My Own Private Alaska
Amen (2010)
genre : Piano-core
10/10
I Am Recordings / Kertone Production


Séjourner quelques jours chez Ross Robinson pour enregistrer son premier album, ça laisse automatiquement des traces indélébiles, telles des tâches de sang sur les touches blanches d’un vieux piano tout poussiéreux. Après un remarquable premier EP autoproduit (réédité depuis par Division Records), My Own Private Alaska ne pouvait espérer mieux – et n’est-ce pas digne d’un rêve éveillé ? - que d’être contacté par celui qui a révélé au monde entier des avant-coureurs tels que Korn, Deftones ou encore Slipknot. Alors quand le producteur de Roots dit d’un groupe que ses membres sont « les précurseurs d’un son nouveau », on ne peut d’emblée qu’être mis en confiance.

Avec une façon de faire aussi atypique (un chanteur, un pianiste et un batteur) et une hardiesse aussi prononcée, il leur fallait bien un coach digne du projet pour canaliser toute cette énergie éparpillée en eux. Le destin fit donc que ce fut Ross Robinson qui les invita à traverser l’Atlantique pour mettre en boîte ce premier album. Lorsque l’on connaît l’EP, on sent d’office qu’un changement a opéré, surtout au travers des quatre titres figurant déjà sur celui-ci, et réenregistrés pour le coup. L’aspect écorché et brut des premières versions se voit dompté par des interprétations plus fouillées. L’euphorie tout azimut d’antan est dépoussiérée de la puberté innocente qui l’habitait et est remplacée ici par une sagesse excentrique, qui creuse encore plus profond dans chaque émoi de la musique du trio. Alors bien évidemment, on entend déjà les adeptes de la première heure s’exclamer que les versions originales sont bien meilleures, car sonnant bien plus naturel. Mais avec une production Robinson, un mixage Ryan Boesch et un mastering Alan Douches, on est inévitablement loin de l’aspect spontané d’une autoprod’ (comment faire autrement dans de telles conditions ?). Ces réinterprétations donnent l’impression d’une réécriture des morceaux, car la production est tout simplement colossale et envoie un souffle nouveau à chaque titre. Là où le chant était auparavant toujours hurlé et au bord de la rupture, il est ici plus affiné et maîtrisé, avec des nuances (chant clair, chuchotement, spoken words…) redynamisant les textes éraflés d’un chanteur en rédemption. La recette est identique aux nouveaux titres : déchirement vocal, accompagné d’envolées mélodiques, exécutées par un piano souvent feutré, parfois extravagant. La batterie quant à elle, est le système nerveux alimentant les battements du cœur de la musique de MOPA. Onze morceaux totalement cohérents, marqués à vie par l’entité du groupe.
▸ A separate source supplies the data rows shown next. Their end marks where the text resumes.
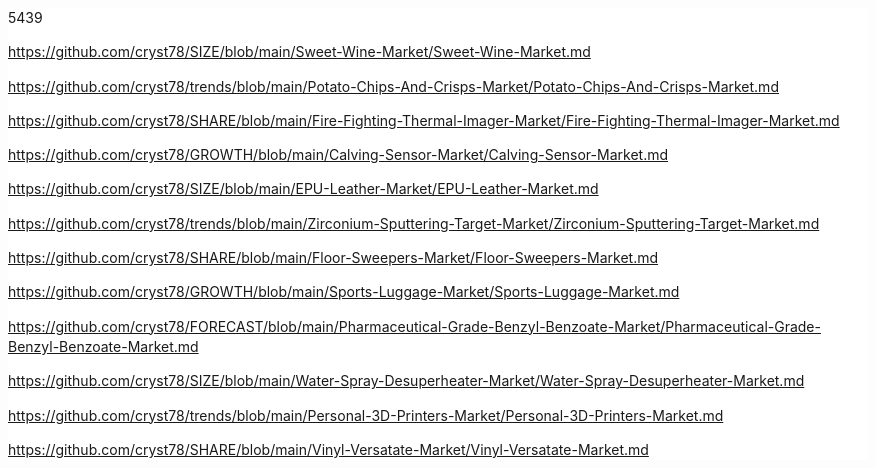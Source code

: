 5439</p><p><a href="https://github.com/cryst78/SIZE/blob/main/Sweet-Wine-Market/Sweet-Wine-Market.md">https://github.com/cryst78/SIZE/blob/main/Sweet-Wine-Market/Sweet-Wine-Market.md</a></p><p><a href="https://github.com/cryst78/trends/blob/main/Potato-Chips-And-Crisps-Market/Potato-Chips-And-Crisps-Market.md">https://github.com/cryst78/trends/blob/main/Potato-Chips-And-Crisps-Market/Potato-Chips-And-Crisps-Market.md</a></p><p><a href="https://github.com/cryst78/SHARE/blob/main/Fire-Fighting-Thermal-Imager-Market/Fire-Fighting-Thermal-Imager-Market.md">https://github.com/cryst78/SHARE/blob/main/Fire-Fighting-Thermal-Imager-Market/Fire-Fighting-Thermal-Imager-Market.md</a></p><p><a href="https://github.com/cryst78/GROWTH/blob/main/Calving-Sensor-Market/Calving-Sensor-Market.md">https://github.com/cryst78/GROWTH/blob/main/Calving-Sensor-Market/Calving-Sensor-Market.md</a></p><p><a href="https://github.com/cryst78/SIZE/blob/main/EPU-Leather-Market/EPU-Leather-Market.md">https://github.com/cryst78/SIZE/blob/main/EPU-Leather-Market/EPU-Leather-Market.md</a></p><p><a href="https://github.com/cryst78/trends/blob/main/Zirconium-Sputtering-Target-Market/Zirconium-Sputtering-Target-Market.md">https://github.com/cryst78/trends/blob/main/Zirconium-Sputtering-Target-Market/Zirconium-Sputtering-Target-Market.md</a></p><p><a href="https://github.com/cryst78/SHARE/blob/main/Floor-Sweepers-Market/Floor-Sweepers-Market.md">https://github.com/cryst78/SHARE/blob/main/Floor-Sweepers-Market/Floor-Sweepers-Market.md</a></p><p><a href="https://github.com/cryst78/GROWTH/blob/main/Sports-Luggage-Market/Sports-Luggage-Market.md">https://github.com/cryst78/GROWTH/blob/main/Sports-Luggage-Market/Sports-Luggage-Market.md</a></p><p><a href="https://github.com/cryst78/FORECAST/blob/main/Pharmaceutical-Grade-Benzyl-Benzoate-Market/Pharmaceutical-Grade-Benzyl-Benzoate-Market.md">https://github.com/cryst78/FORECAST/blob/main/Pharmaceutical-Grade-Benzyl-Benzoate-Market/Pharmaceutical-Grade-Benzyl-Benzoate-Market.md</a></p><p><a href="https://github.com/cryst78/SIZE/blob/main/Water-Spray-Desuperheater-Market/Water-Spray-Desuperheater-Market.md">https://github.com/cryst78/SIZE/blob/main/Water-Spray-Desuperheater-Market/Water-Spray-Desuperheater-Market.md</a></p><p><a href="https://github.com/cryst78/trends/blob/main/Personal-3D-Printers-Market/Personal-3D-Printers-Market.md">https://github.com/cryst78/trends/blob/main/Personal-3D-Printers-Market/Personal-3D-Printers-Market.md</a></p><p><a href="https://github.com/cryst78/SHARE/blob/main/Vinyl-Versatate-Market/Vinyl-Versatate-Market.md">https://github.com/cryst78/SHARE/blob/main/Vinyl-Versatate-Market/Vinyl-Versatate-Market.md</a></p>
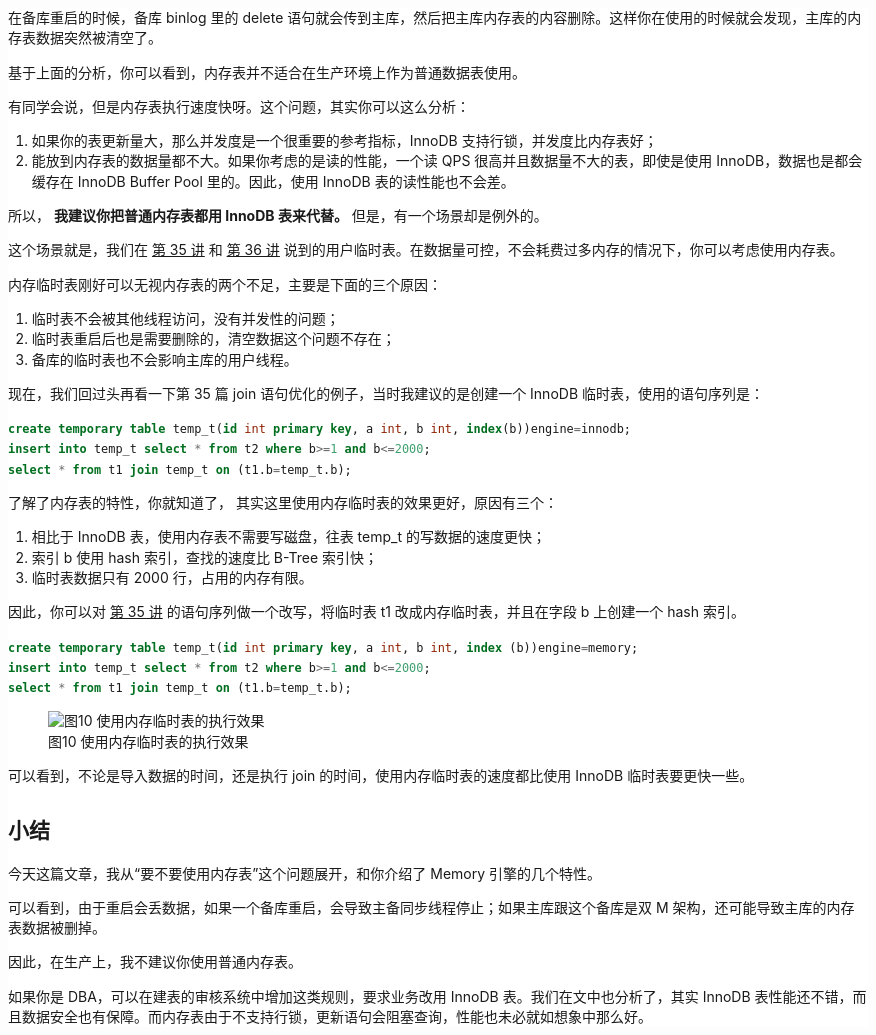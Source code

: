 在备库重启的时候，备库 binlog 里的 delete 语句就会传到主库，然后把主库内存表的内容删除。这样你在使用的时候就会发现，主库的内存表数据突然被清空了。

基于上面的分析，你可以看到，内存表并不适合在生产环境上作为普通数据表使用。

有同学会说，但是内存表执行速度快呀。这个问题，其实你可以这么分析：

1. 如果你的表更新量大，那么并发度是一个很重要的参考指标，InnoDB 支持行锁，并发度比内存表好；
2. 能放到内存表的数据量都不大。如果你考虑的是读的性能，一个读 QPS 很高并且数据量不大的表，即使是使用 InnoDB，数据也是都会缓存在 InnoDB Buffer Pool 里的。因此，使用 InnoDB 表的读性能也不会差。

所以， **我建议你把普通内存表都用 InnoDB 表来代替。** 但是，有一个场景却是例外的。

这个场景就是，我们在 [第 35 讲](../第35讲) 和 [第 36 讲](../第36讲) 说到的用户临时表。在数据量可控，不会耗费过多内存的情况下，你可以考虑使用内存表。

内存临时表刚好可以无视内存表的两个不足，主要是下面的三个原因：

1. 临时表不会被其他线程访问，没有并发性的问题；
2. 临时表重启后也是需要删除的，清空数据这个问题不存在；
3. 备库的临时表也不会影响主库的用户线程。

现在，我们回过头再看一下第 35 篇 join 语句优化的例子，当时我建议的是创建一个 InnoDB 临时表，使用的语句序列是：

```sql
create temporary table temp_t(id int primary key, a int, b int, index(b))engine=innodb;
insert into temp_t select * from t2 where b>=1 and b<=2000;
select * from t1 join temp_t on (t1.b=temp_t.b);
```

了解了内存表的特性，你就知道了， 其实这里使用内存临时表的效果更好，原因有三个：

1. 相比于 InnoDB 表，使用内存表不需要写磁盘，往表 temp_t 的写数据的速度更快；
2. 索引 b 使用 hash 索引，查找的速度比 B-Tree 索引快；
3. 临时表数据只有 2000 行，占用的内存有限。

因此，你可以对 [第 35 讲](../第35讲) 的语句序列做一个改写，将临时表 t1 改成内存临时表，并且在字段 b 上创建一个 hash 索引。

```sql
create temporary table temp_t(id int primary key, a int, b int, index (b))engine=memory;
insert into temp_t select * from t2 where b>=1 and b<=2000;
select * from t1 join temp_t on (t1.b=temp_t.b);
```

<figure markdown="span">
<img src="../assets/a468ba6d14ea225623074b6255b99f92-1584367406948.png" alt="图10 使用内存临时表的执行效果">
  <figcaption>图10 使用内存临时表的执行效果</figcaption>
</figure>

可以看到，不论是导入数据的时间，还是执行 join 的时间，使用内存临时表的速度都比使用 InnoDB 临时表要更快一些。

## 小结

今天这篇文章，我从“要不要使用内存表”这个问题展开，和你介绍了 Memory 引擎的几个特性。

可以看到，由于重启会丢数据，如果一个备库重启，会导致主备同步线程停止；如果主库跟这个备库是双 M 架构，还可能导致主库的内存表数据被删掉。

因此，在生产上，我不建议你使用普通内存表。

如果你是 DBA，可以在建表的审核系统中增加这类规则，要求业务改用 InnoDB 表。我们在文中也分析了，其实 InnoDB 表性能还不错，而且数据安全也有保障。而内存表由于不支持行锁，更新语句会阻塞查询，性能也未必就如想象中那么好。
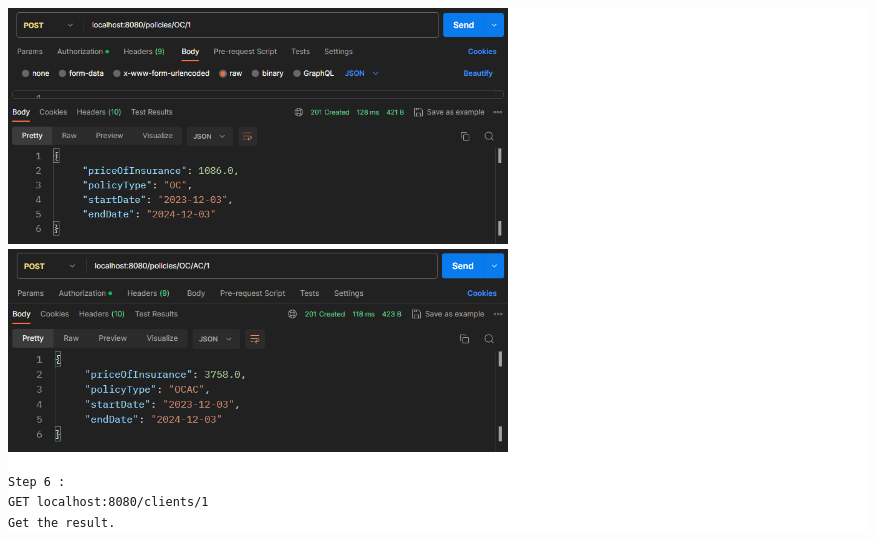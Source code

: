     
  
   <img src="https://github.com/Gimi818/InsuranceCompany/blob/master/steps/OC.PNG" width="500" heigt="700"/>
   <img src="https://github.com/Gimi818/InsuranceCompany/blob/master/steps/OCAC.PNG" width="500" heigt="700"/>
  
 
    Step 6 : 
    GET localhost:8080/clients/1
    Get the result.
Même la reprise de “Where Did You Sleep Last Night ?” se voit totalement enchantée par la tragédie qui émane de cette formation hors norme.

Révélation, pareille à une authentique séance chez un psy, Robinson a su fouiner et remuer passions et déchirements animant chaque membre du groupe, dans l’optique de les mettre à vif afin d’en tirer la moindre particule de passion. En découlent fureur, douceur et ardeur emplies de sincérité, et surtout canalisées pour faire que chaque seconde d’Amen soit une pure merveille d’écriture, d’exécution et de diffusion d’émotions. Amen est irrémédiablement à mettre au panthéon des albums exceptionnels. Ceux qui vous touchent par leur limpidité, leur finesse et leur audace. My Own Private Alaska confirme ainsi ce qui s’était amorcé avec leur EP, et s’impose comme le guide spirituel d’un genre nouveau, dont de nombreux fidèles suivront le chemin aveuglément, mais n’en atteindront jamais le charisme. Ainsi soit-il. Amen.